For the past 12 years playing in Europe, Burrows said he’s always inspired when he comes home and the younger players reach out to him. That was one of the motivational factors in him getting the programme off the ground.
“When you see the difficulties that they have in getting visas and other stuff to get off, it’s a process,” Burrows said. “I didn’t have that in my day. My grandmother would take me and the day you pick up your visa.
“Now when these guys get their scholarships and for whatever reasons, financial or educational hardships, they are denied over and over, so to have this opportunity to go to Europe and still be able to dream about the possibility of getting into the NBA though the D-League.”
Burrows said Bahamians should be excited because there are so many players who can get the opportunity to fulfil their dreams as he did over the past decade in six different countries.
“I’ve had a lot of memorable occasions, including my MVP season in Sweden, which enabled me to enhance my résumé to get into the Pro League here in France where I am now showing my skills.”
During his tenure in Europe, Burrows had the pleasure of playing against fellow Bahamian national team members Michael Carey and Zane Knowles, which he was successful in each match-up.
But after a gruelling grind of playing for about 10 months a year, Burrows said it’s taking its toll on his body and every summer, he evaluates his future as a pro player.
“I’ve done about 10 consecutive years playing on the senior national team and I’ve had the opportunity to watch as we evolve with more sponsorship coming from corporate Bahamas,” he stated.
“With our performances over the last few years, I’ve enjoyed going into the Dominican Republic and berating them in front of their 10,000-plus fans and then coming home last year at Atlantis when we beat Mexico. We showed that we could perform on the stage like that.”
With the direction that the Bahamas Basketball Federation, under president Mario Bowleg, is going, Burrows said he feels the country has the ability to qualify for the Olympic Games in the near future.
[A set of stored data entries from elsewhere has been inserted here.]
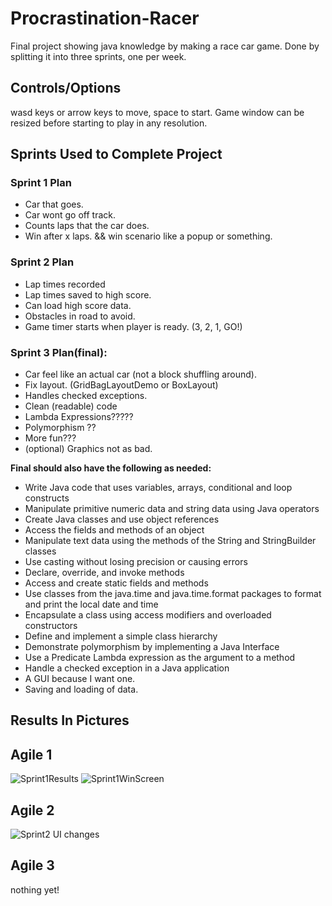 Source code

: # Procrastination-Racer
Final project showing java knowledge by making a race car game. Done by splitting it into three sprints, one per week.

## Controls/Options
wasd keys or arrow keys to move, space to start. 
Game window can be resized before starting to play in any resolution. 

## Sprints Used to Complete Project
### Sprint 1 Plan
* Car that goes.
* Car wont go off track.
* Counts laps that the car does.
* Win after x laps. && win scenario like a popup or something. 

### Sprint 2 Plan
* Lap times recorded
* Lap times saved to high score.
* Can load high score data.
* Obstacles in road to avoid.
* Game timer starts when player is ready. (3, 2, 1, GO!)

### Sprint 3 Plan(final):
* Car feel like an actual car (not a block shuffling around).
* Fix layout. (GridBagLayoutDemo or BoxLayout)
* Handles checked exceptions. 
* Clean (readable) code
* Lambda Expressions?????
* Polymorphism ??
* More fun???
* (optional) Graphics not as bad.

**Final should also have the following as needed:**
* Write Java code that uses variables, arrays, conditional and loop constructs
* Manipulate primitive numeric data and string data using Java operators
* Create Java classes and use object references
* Access the fields and methods of an object
* Manipulate text data using the methods of the String and StringBuilder classes
* Use casting without losing precision or causing errors
* Declare, override, and invoke methods
* Access and create static fields and methods
* Use classes from the java.time and java.time.format packages to format and print the local date and time
* Encapsulate a class using access modifiers and overloaded constructors
* Define and implement a simple class hierarchy
* Demonstrate polymorphism by implementing a Java Interface
* Use a Predicate Lambda expression as the argument to a method
* Handle a checked exception in a Java application
* A GUI because I want one. 
* Saving and loading of data. 

## Results In Pictures
## Agile 1
![Sprint1Results](https://i.imgur.com/6ne1U0w.png)
![Sprint1WinScreen](https://i.imgur.com/S7zGWF9.png)


## Agile 2
![Sprint2 UI changes](https://i.imgur.com/EptgSH1.png)


## Agile 3
nothing yet!
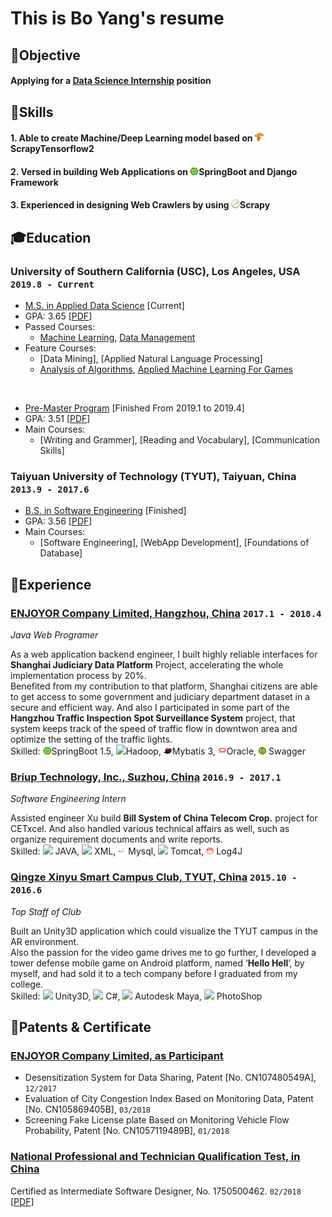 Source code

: # This is Bo __Yang__'s resume

## <span>&#127919;</span>Objective
#### __Applying for a <u>Data Science Internship</u> position__

## <span>&#128170;</span>Skills
#### __1. Able to create Machine/Deep Learning model based on <span><img src="assets/icons/tensorflow.png" height="15" width="14">Scrapy</span>Tensorflow2__
#### __2. Versed in building Web Applications on <span><img src="assets/icons/springboot.png" height="12" width="14">SpringBoot</span> and Django Framework__
#### __3. Experienced in designing Web Crawlers by using <span><img src="assets/icons/scrapy.png" height="14" width="14">Scrapy</span>__
#### 

## <span>&#127891;</span>Education 

### __University of Southern California (USC), Los Angeles, USA__ `2019.8 - Current`

- <u>M.S. in Applied Data Science</u> [Current]
- GPA: 3.65 [[PDF](assets/apds_1.pdf)]
- Passed Courses: 
    - [Machine Learning](https://aaronyang2333.github.io/INF_552/), [Data Management](https://aaronyang2333.github.io/INF_551/)<br>
- Feature Courses: 
    - [Data Mining], [Applied Natural Language Processing]
    - [Analysis of Algorithms](https://aaronyang2333.github.io/CSCI_570/), [Applied Machine Learning For Games](https://aaronyang2333.github.io/CSCI_599/) <br>
<br>

- <u>Pre-Master Program</u>  [Finished From 2019.1 to 2019.4]
- GPA: 3.51 [[PDF](assets/ia_grade.pdf)]
- Main Courses:
    - [Writing and Grammer], [Reading and Vocabulary], [Communication Skills] <br>

### __Taiyuan University of Technology (TYUT), Taiyuan, China__ `2013.9 - 2017.6`

- <u>B.S. in Software Engineering</u> [Finished]
- GPA: 3.56 [[PDF](assets/typt.pdf)]
- Main Courses: 
    - [Software Engineering], [WebApp Development], [Foundations of Database] <br>

## <span>&#128084;</span>Experience

### [__ENJOYOR Company Limited, Hangzhou, China__]()  `2017.1 - 2018.4`
_Java Web Programer_<br>

As a web application backend engineer, I built highly reliable interfaces for __Shanghai Judiciary Data Platform__ Project, accelerating the whole implementation process by 20%. <br/>Benefited from my contribution to that platform, Shanghai citizens are able to get access to some government and judiciary department dataset in a secure and efficient way. And also I participated in some part of the __Hangzhou Traffic Inspection Spot Surveillance System__ project, that system keeps track of the speed of traffic flow in downtwon area and optimize the setting of the traffic lights. <br>
Skilled: 
<span><img src="assets/icons/springboot.png" height="12" width="14">SpringBoot 1.5</span>, 
<span><img src="https://img.icons8.com/color/14/000000/hadoop-distributed-file-system.png">Hadoop</span>, 
<span><img src="assets/icons/mybatis.png" height="12" width="14">Mybatis 3</span>, 
<span><img src="assets/icons/oracle.png" height="12" width="14">Oracle</span>, 
<span><img src = "assets/icons/swagger.png" height="12" width="12"> Swagger</span>


### [__Briup Technology, Inc., Suzhou, China__]() `2016.9 - 2017.1`
_Software Engineering Intern_<br>

Assisted engineer Xu build __Bill System of China Telecom Crop.__ project for CETxcel. And also handled various technical affairs as well, such as organize requirement documents and write reports.<br>
Skilled: 
<span><img src="https://img.icons8.com/color/14/000000/java-coffee-cup-logo.png"> JAVA</span>, 
<span><img src="https://img.icons8.com/ios/14/000000/placeholder-thumbnail-xml.png"> XML</span>,
<span><img src="assets/icons/mysql.png" height="12" width="12"> Mysql</span>, 
<span><img src="https://img.icons8.com/color/14/000000/tomcat.png"> Tomcat</span>, 
<span><img src = "assets/icons/log4j.png" height="12" width="12"> Log4J</span>


### [__Qingze Xinyu Smart Campus Club, TYUT, China__]() `2015.10 - 2016.6`
_Top Staff of Club_<br>

Built an Unity3D application which could visualize the TYUT campus in the AR environment.<br>
Also the passion for the video game drives me to go further, I developed a tower defense mobile game on Android platform, named ‘__Hello Hell__’, by myself, and had sold it to a tech company before I graduated from my college.<br>
Skilled: 
<span><img src="https://img.icons8.com/ios-filled/14/000000/unity.png"> Unity3D</span>, 
<span><img src="https://img.icons8.com/color/14/000000/c-sharp-logo.png"> C#</span>, 
<span><img src="https://img.icons8.com/color/14/000000/autodesk-maya.png"> Autodesk Maya</span>,
<span><img src="https://img.icons8.com/color/16/000000/adobe-photoshop.png"> PhotoShop</span>

## <span>&#128240;</span>Patents & Certificate

### [__ENJOYOR Company Limited, as Participant__]()
- Desensitization System for Data Sharing, Patent [No. CN107480549A], `12/2017`<br>
- Evaluation of City Congestion Index Based on Monitoring Data, Patent [No. CN105869405B], `03/2018`<br>
- Screening Fake License plate Based on Monitoring Vehicle Flow Probability, Patent [No. CN1057119489B], `01/2018` <br>

### [__National Professional and Technician Qualification Test, in China__]()
Certified as Intermediate Software Designer, No. 1750500462. `02/2018` [[PDF](assets/nptq.pdf)] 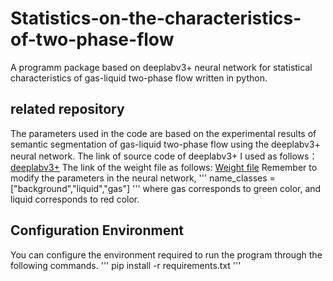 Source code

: # Statistics-on-the-characteristics-of-two-phase-flow
A programm package based on deeplabv3+ neural network for statistical characteristics of gas-liquid two-phase flow written in python.
## related repository
The parameters used in the code are based on the experimental results of semantic segmentation of gas-liquid two-phase flow using the deeplabv3+ neural network. 
The link of source code of deeplabv3+ I used as follows：
[deeplabv3+](https://github.com/bubbliiiing/deeplabv3-plus-pytorch)
The link of the weight file as follows:
[Weight file](https://drive.google.com/file/d/1YD-unu-BO5ZAAszYWBkj8oB8G-iTN72o/view?usp=share_link)
Remember to modify the parameters in the neural network,
'''
name_classes = ["background","liquid","gas"]
'''
where gas corresponds to green color, and liquid corresponds to red color.
## Configuration Environment
You can configure the environment required to run the program through the following commands.
'''
pip install -r requirements.txt
'''
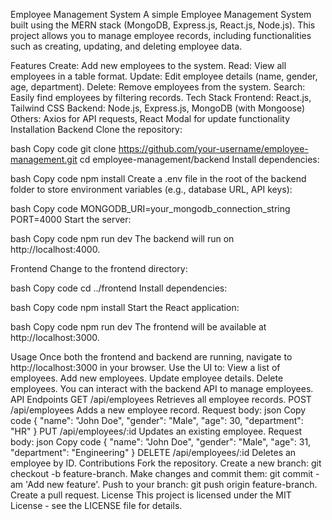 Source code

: Employee Management System
A simple Employee Management System built using the MERN stack (MongoDB, Express.js, React.js, Node.js). This project allows you to manage employee records, including functionalities such as creating, updating, and deleting employee data.

Features
Create: Add new employees to the system.
Read: View all employees in a table format.
Update: Edit employee details (name, gender, age, department).
Delete: Remove employees from the system.
Search: Easily find employees by filtering records.
Tech Stack
Frontend: React.js, Tailwind CSS
Backend: Node.js, Express.js, MongoDB (with Mongoose)
Others: Axios for API requests, React Modal for update functionality
Installation
Backend
Clone the repository:

bash
Copy code
git clone https://github.com/your-username/employee-management.git
cd employee-management/backend
Install dependencies:

bash
Copy code
npm install
Create a .env file in the root of the backend folder to store environment variables (e.g., database URL, API keys):

bash
Copy code
MONGODB_URI=your_mongodb_connection_string
PORT=4000
Start the server:

bash
Copy code
npm run dev
The backend will run on http://localhost:4000.

Frontend
Change to the frontend directory:

bash
Copy code
cd ../frontend
Install dependencies:

bash
Copy code
npm install
Start the React application:

bash
Copy code
npm run dev
The frontend will be available at http://localhost:3000.

Usage
Once both the frontend and backend are running, navigate to http://localhost:3000 in your browser.
Use the UI to:
View a list of employees.
Add new employees.
Update employee details.
Delete employees.
You can interact with the backend API to manage employees.
API Endpoints
GET /api/employees
Retrieves all employee records.
POST /api/employees
Adds a new employee record.
Request body:
json
Copy code
{
  "name": "John Doe",
  "gender": "Male",
  "age": 30,
  "department": "HR"
}
PUT /api/employees/:id
Updates an existing employee.
Request body:
json
Copy code
{
  "name": "John Doe",
  "gender": "Male",
  "age": 31,
  "department": "Engineering"
}
DELETE /api/employees/:id
Deletes an employee by ID.
Contributions
Fork the repository.
Create a new branch: git checkout -b feature-branch.
Make changes and commit them: git commit -am 'Add new feature'.
Push to your branch: git push origin feature-branch.
Create a pull request.
License
This project is licensed under the MIT License - see the LICENSE file for details.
As for his future aspirations after basketball, Burrows said he definitely wants to continue in the sport, working directly with his Raw Talent programme and if the opportunity arises to assist at the federation level, he will consider it.
“Right now, I’m enjoying the ride and I’m focusing on the Raw Talent programme,” he said.
“I just want to thank those persons who have helped to assist these young people over the last few years.
“Some of my partners are the Bahamas Basketball Federation, Advanced Physio Therapy, MaxD and coach Jeffrey Henfield, who has been on the ground preparing all of the prospects on the ground before they come over to Europe and keeping an eye on the future prospects.”
With a cohesive unit, Burrows said the Bahamas can produce a number of players who can and will continue to make the country proud of their achievements.